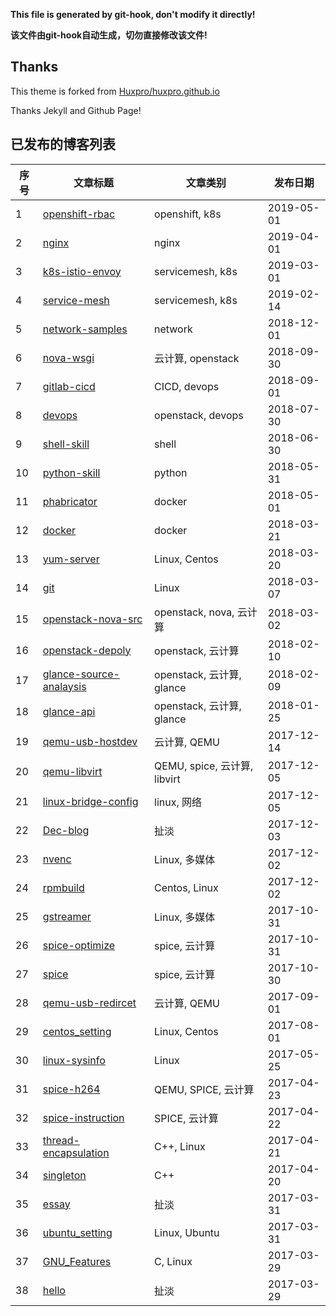 **This file is generated by git-hook, don't modify it directly!**

**该文件由git-hook自动生成，切勿直接修改该文件!**

## Thanks

This theme is forked from [Huxpro/huxpro.github.io](https://github.com/Huxpro/huxpro.github.io)

Thanks Jekyll and Github Page!

## 已发布的博客列表

|序号|文章标题|文章类别|发布日期|
|----|----|----|----|
|1|[openshift-rbac](http://hanamichi.wiki/2019/05/01/openshift-rbac)| openshift,  k8s|2019-05-01|
|2|[nginx](http://hanamichi.wiki/2019/04/01/nginx)| nginx|2019-04-01|
|3|[k8s-istio-envoy](http://hanamichi.wiki/2019/03/01/k8s-istio-envoy)| servicemesh,  k8s|2019-03-01|
|4|[service-mesh](http://hanamichi.wiki/2019/02/14/service-mesh)| servicemesh,  k8s|2019-02-14|
|5|[network-samples](http://hanamichi.wiki/2018/12/01/network-samples)| network|2018-12-01|
|6|[nova-wsgi](http://hanamichi.wiki/2018/09/30/nova-wsgi)| 云计算,  openstack|2018-09-30|
|7|[gitlab-cicd](http://hanamichi.wiki/2018/09/01/gitlab-cicd)| CICD,  devops|2018-09-01|
|8|[devops](http://hanamichi.wiki/2018/07/30/devops)| openstack,  devops|2018-07-30|
|9|[shell-skill](http://hanamichi.wiki/2018/06/30/shell-skill)| shell|2018-06-30|
|10|[python-skill](http://hanamichi.wiki/2018/05/31/python-skill)| python|2018-05-31|
|11|[phabricator](http://hanamichi.wiki/2018/05/01/phabricator)| docker|2018-05-01|
|12|[docker](http://hanamichi.wiki/2018/03/21/docker)| docker|2018-03-21|
|13|[yum-server](http://hanamichi.wiki/2018/03/20/yum-server)| Linux,  Centos|2018-03-20|
|14|[git](http://hanamichi.wiki/2018/03/07/git)| Linux|2018-03-07|
|15|[openstack-nova-src](http://hanamichi.wiki/2018/03/02/openstack-nova-src)| openstack,  nova,  云计算|2018-03-02|
|16|[openstack-depoly](http://hanamichi.wiki/2018/02/10/openstack-depoly)| openstack,  云计算|2018-02-10|
|17|[glance-source-analaysis](http://hanamichi.wiki/2018/02/09/glance-source-analaysis)| openstack,  云计算,  glance|2018-02-09|
|18|[glance-api](http://hanamichi.wiki/2018/01/25/glance-api)| openstack,  云计算,  glance|2018-01-25|
|19|[qemu-usb-hostdev](http://hanamichi.wiki/2017/12/14/qemu-usb-hostdev)| 云计算,  QEMU|2017-12-14|
|20|[qemu-libvirt](http://hanamichi.wiki/2017/12/05/qemu-libvirt)| QEMU,  spice,  云计算,  libvirt|2017-12-05|
|21|[linux-bridge-config](http://hanamichi.wiki/2017/12/05/linux-bridge-config)| linux,  网络|2017-12-05|
|22|[Dec-blog](http://hanamichi.wiki/2017/12/03/Dec-blog)| 扯淡|2017-12-03|
|23|[nvenc](http://hanamichi.wiki/2017/12/02/nvenc)| Linux,  多媒体|2017-12-02|
|24|[rpmbuild](http://hanamichi.wiki/2017/12/02/rpmbuild)| Centos,  Linux|2017-12-02|
|25|[gstreamer](http://hanamichi.wiki/2017/10/31/gstreamer)| Linux,  多媒体|2017-10-31|
|26|[spice-optimize](http://hanamichi.wiki/2017/10/31/spice-optimize)| spice,  云计算|2017-10-31|
|27|[spice](http://hanamichi.wiki/2017/10/30/spice)| spice,  云计算|2017-10-30|
|28|[qemu-usb-redircet](http://hanamichi.wiki/2017/09/01/qemu-usb-redircet)| 云计算,  QEMU|2017-09-01|
|29|[centos_setting](http://hanamichi.wiki/2017/08/01/centos_setting)| Linux,  Centos|2017-08-01|
|30|[linux-sysinfo](http://hanamichi.wiki/2017/05/25/linux-sysinfo)| Linux|2017-05-25|
|31|[spice-h264](http://hanamichi.wiki/2017/04/23/spice-h264)| QEMU,  SPICE,  云计算|2017-04-23|
|32|[spice-instruction](http://hanamichi.wiki/2017/04/22/spice-instruction)| SPICE,  云计算|2017-04-22|
|33|[thread-encapsulation](http://hanamichi.wiki/2017/04/21/thread-encapsulation)| C++,  Linux|2017-04-21|
|34|[singleton](http://hanamichi.wiki/2017/04/20/singleton)| C++|2017-04-20|
|35|[essay](http://hanamichi.wiki/2017/03/31/essay)| 扯淡|2017-03-31|
|36|[ubuntu_setting](http://hanamichi.wiki/2017/03/31/ubuntu_setting)| Linux,  Ubuntu|2017-03-31|
|37|[GNU_Features](http://hanamichi.wiki/2017/03/29/GNU_Features)| C,  Linux|2017-03-29|
|38|[hello](http://hanamichi.wiki/2017/03/29/hello)| 扯淡|2017-03-29|
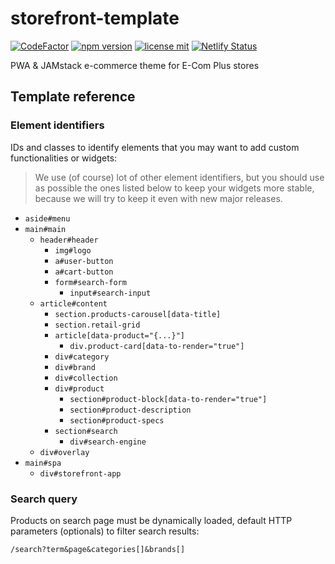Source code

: # storefront-template

[![CodeFactor](https://www.codefactor.io/repository/github/ecomplus/storefront/badge)](https://www.codefactor.io/repository/github/ecomplus/storefront)
[![npm version](https://img.shields.io/npm/v/@ecomplus/storefront-template.svg)](https://www.npmjs.org/@ecomplus/storefront-template)
[![license mit](https://img.shields.io/badge/License-MIT-yellow.svg)](https://opensource.org/licenses/MIT)
[![Netlify Status](https://api.netlify.com/api/v1/badges/c5f6676c-5b7f-4d5b-b348-b714f56f83d0/deploy-status)](https://app.netlify.com/sites/storefront-template/deploys)

PWA &amp; JAMstack e-commerce theme for E-Com Plus stores

## Template reference

### Element identifiers

IDs and classes to identify elements that you may
want to add custom functionalities or widgets:

> We use (of course) lot of other element identifiers,
but you should use as possible the ones listed below to keep your
widgets more stable, because we will try to keep it even with
new major releases.

- `aside#menu`
- `main#main`
  - `header#header`
    - `img#logo`
    - `a#user-button`
    - `a#cart-button`
    - `form#search-form`
      - `input#search-input`
  - `article#content`
    - `section.products-carousel[data-title]`
    - `section.retail-grid`
    - `article[data-product="{...}"]`
      - `div.product-card[data-to-render="true"]`
    - `div#category`
    - `div#brand`
    - `div#collection`
    - `div#product`
      - `section#product-block[data-to-render="true"]`
      - `section#product-description`
      - `section#product-specs`
    - `section#search`
      - `div#search-engine`
  - `div#overlay`
- `main#spa`
  - `div#storefront-app`

### Search query

Products on search page must be dynamically loaded,
default HTTP parameters (optionals) to filter search results:

`/search?term&page&categories[]&brands[]`
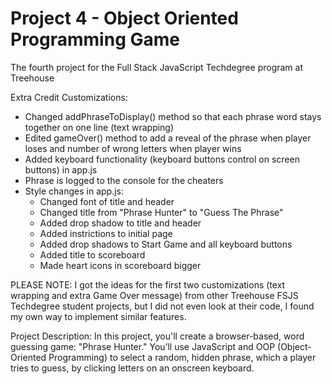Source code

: # Project 4 - Object Oriented Programming Game
 The fourth project for the Full Stack JavaScript Techdegree program at Treehouse

Extra Credit Customizations:
 - Changed addPhraseToDisplay() method so that each phrase word stays together on one line (text wrapping)
 - Edited gameOver() method to add a reveal of the phrase when player loses and number of wrong letters when player wins
 - Added keyboard functionality (keyboard buttons control on screen buttons) in app.js
 - Phrase is logged to the console for the cheaters
 - Style changes in app.js:
     - Changed font of title and header
     - Changed title from "Phrase Hunter" to "Guess The Phrase"
     - Added drop shadow to title and header
     - Added instrictions to initial page
     - Added drop shadows to Start Game and all keyboard buttons
     - Added title to scoreboard
     - Made heart icons in scoreboard bigger

PLEASE NOTE: I got the ideas for the first two customizations (text wrapping and extra Game Over message) from other Treehouse FSJS Techdegree student projects, but I did not even look at their code, I found my own way to implement similar features.

Project Description:
In this project, you'll create a browser-based, word guessing game: "Phrase Hunter." You’ll use JavaScript and OOP (Object-Oriented Programming) to select a random, hidden phrase, which a player tries to guess, by clicking letters on an onscreen keyboard.
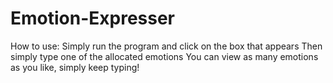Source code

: # Emotion-Expresser

How to use: Simply run the program and click on the box that appears
Then simply type one of the allocated emotions
You can view as many emotions as you like, simply keep typing!

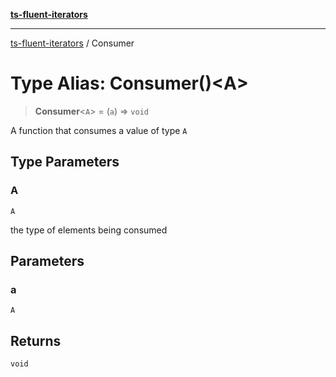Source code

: [**ts-fluent-iterators**](../README.md)

---

[ts-fluent-iterators](../README.md) / Consumer

# Type Alias: Consumer()\<A\>

> **Consumer**\<`A`\> = (`a`) => `void`

A function that consumes a value of type `A`

## Type Parameters

### A

`A`

the type of elements being consumed

## Parameters

### a

`A`

## Returns

`void`
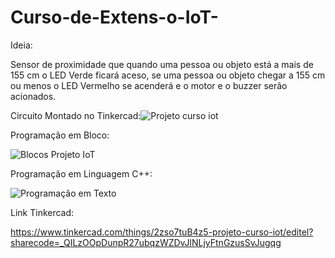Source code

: # Curso-de-Extens-o-IoT-

Ideia: 

Sensor de proximidade que quando uma pessoa ou objeto está a mais de 155 cm o LED Verde ficará aceso, se uma pessoa ou objeto chegar a 155 cm ou menos o LED Vermelho se acenderá e o motor e o buzzer serão acionados.


Circuito Montado no Tinkercad:![Projeto curso iot](https://user-images.githubusercontent.com/111181891/192902453-bab9c713-5e4b-43d4-8033-6dd815e81e6f.png)


Programação em Bloco:

![Blocos Projeto IoT](https://user-images.githubusercontent.com/111181891/192902520-550e9267-fc05-4f29-9de9-0dd2e2acc663.PNG)


Programação em Linguagem C++:

![Programação em Texto](https://user-images.githubusercontent.com/111181891/192902644-fe39977c-2b07-4a2d-8df2-5b4c3b9c21c2.PNG)

Link Tinkercad: 

https://www.tinkercad.com/things/2zso7tuB4z5-projeto-curso-iot/editel?sharecode=_QILzOOpDunpR27ubqzWZDvJlNLjyFtnGzusSvJugqg
 
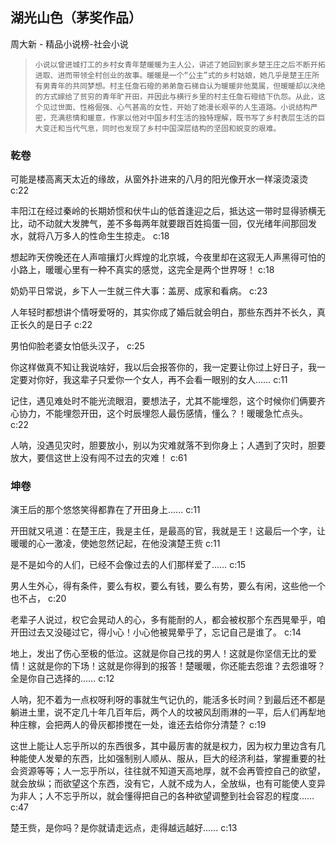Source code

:## 湖光山色（茅奖作品）

周大新  -  精品小说榜-社会小说

>     小说以曾进城打工的乡村女青年楚暖暖为主人公，讲述了她回到家乡楚王庄之后不断开拓进取、进而带领全村创业的故事。暖暖是一个“公主”式的乡村姑娘，她几乎是楚王庄所有男青年的共同梦想。村主任詹石磴的弟弟詹石梯自认为暖暖非他莫属，但暖暖却以决绝的方式嫁给了贫穷的青年旷开田，并因此与横行乡里的村主任詹石磴结下仇怨。从此，这个见过世面、性格倔强、心气甚高的女性，开始了她漫长艰辛的人生道路。小说结构严密，充满悲情和暖意，作家以他对中国乡村生活的独特理解，既书写了乡村表层生活的巨大变迁和当代气息，同时也发现了乡村中国深层结构的坚固和蜕变的艰难。

### 乾卷

可能是楼高离天太近的缘故，从窗外扑进来的八月的阳光像开水一样滚烫滚烫 c:22

丰阳江在经过秦岭的长期娇惯和伏牛山的低首逢迎之后，抵达这一带时显得骄横无比，动不动就大发脾气，差不多每两年就要跟百姓捣蛋一回，仅光绪年间那回发水，就将八万多人的性命生生掠走。 c:18

想起昨天傍晚还在人声喧攘灯火辉煌的北京城，今夜里却在这寂无人声黑得可怕的小路上，暖暖心里有一种不真实的感觉，这完全是两个世界呀！ c:18

奶奶平日常说，乡下人一生就三件大事：盖房、成家和看病。 c:23

人年轻时都想讲个情呀爱呀的，其实你成了婚后就会明白，那些东西并不长久，真正长久的是日子 c:22

男怕仰脸老婆女怕低头汉子， c:25

你这样做真不知让我说啥好，我以后会报答你的，我一定要让你过上好日子，我一定要对你好，我这辈子只爱你一个女人，再不会看一眼别的女人…… c:11

记住，遇见难处时不能光流眼泪，要想法子，尤其不能埋怨，这个时候你们俩要齐心协力，不能埋怨开田，这个时辰埋怨人最伤感情，懂么？！暖暖急忙点头。 c:22

人呐，没遇见灾时，胆要放小，别以为灾难就落不到你身上；人遇到了灾时，胆要放大，要信这世上没有闯不过去的灾难！ c:61

### 坤卷

演王后的那个悠悠笑得都靠在了开田身上…… 
 c:11

开田就又吼道：在楚王庄，我是主任，是最高的官，我就是王！这最后一个字，让暖暖的心一激凌，使她忽然记起，在他没演楚王赀 c:11

是不是如今的人们，已经不会像过去的人们那样爱了…… c:15

男人生外心，得有条件，要么有权，要么有钱，要么有势，要么有闲，这些他一个也不占， c:20

老辈子人说过，权它会晃动人的心，多有能耐的人，都会被权那个东西晃晕乎，咱开田过去又没碰过它，得小心！小心他被晃晕乎了，忘记自己是谁了。 
 c:14

地上，发出了伤心至极的低泣。这就是你自己找的男人！这就是你坚信无比的爱情！这就是你的下场！这就是你得到的报答！楚暖暖，你还能去怨谁？去怨谁呀？全是你自己选择的…… 
 c:12

人呐，犯不着为一点权呀利呀的事就生气记仇的，能活多长时间？到最后还不都是躺进土里，说不定几十年几百年后，两个人的坟被风刮雨淋的一平，后人们再犁地种庄稼，会把两人的骨灰都掺搅在一处，谁还去给你分清楚？ c:19

这世上能让人忘乎所以的东西很多，其中最厉害的就是权力，因为权力里边含有几种能使人发晕的东西，比如强制别人顺从、服从，巨大的经济利益，掌握重要的社会资源等等；人一忘乎所以，往往就不知道天高地厚，就不会再管控自己的欲望，就会放纵；而欲望这个东西，没有它，人就不成为人，全放纵，也有可能使人变异为非人；人不忘乎所以，就会懂得把自己的各种欲望调整到社会容忍的程度…… c:47

楚王赀，是你吗？是你就请走远点，走得越远越好…… 
 c:13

┄┄┄┄┄┄┄┄┄┄

**EXERCISE DIRECTIONS:** Your answer is the exact run of lines above from the one with "but you should" through the one with "- Style changes", both ends included, minus any picture.

**ANSWER SPACE:**
but you should use as possible the ones listed below to keep your
widgets more stable, because we will try to keep it even with
new major releases.

- `aside#menu`
- `main#main`
  - `header#header`
    - `img#logo`
    - `a#user-button`
    - `a#cart-button`
    - `form#search-form`
      - `input#search-input`
  - `article#content`
    - `section.products-carousel[data-title]`
    - `section.retail-grid`
    - `article[data-product="{...}"]`
      - `div.product-card[data-to-render="true"]`
    - `div#category`
    - `div#brand`
    - `div#collection`
    - `div#product`
      - `section#product-block[data-to-render="true"]`
      - `section#product-description`
      - `section#product-specs`
    - `section#search`
      - `div#search-engine`
  - `div#overlay`
- `main#spa`
  - `div#storefront-app`

### Search query

Products on search page must be dynamically loaded,
default HTTP parameters (optionals) to filter search results:

`/search?term&page&categories[]&brands[]`
Source code

: # Project 4 - Object Oriented Programming Game
 The fourth project for the Full Stack JavaScript Techdegree program at Treehouse

Extra Credit Customizations:
 - Changed addPhraseToDisplay() method so that each phrase word stays together on one line (text wrapping)
 - Edited gameOver() method to add a reveal of the phrase when player loses and number of wrong letters when player wins
 - Added keyboard functionality (keyboard buttons control on screen buttons) in app.js
 - Phrase is logged to the console for the cheaters
 - Style changes in app.js:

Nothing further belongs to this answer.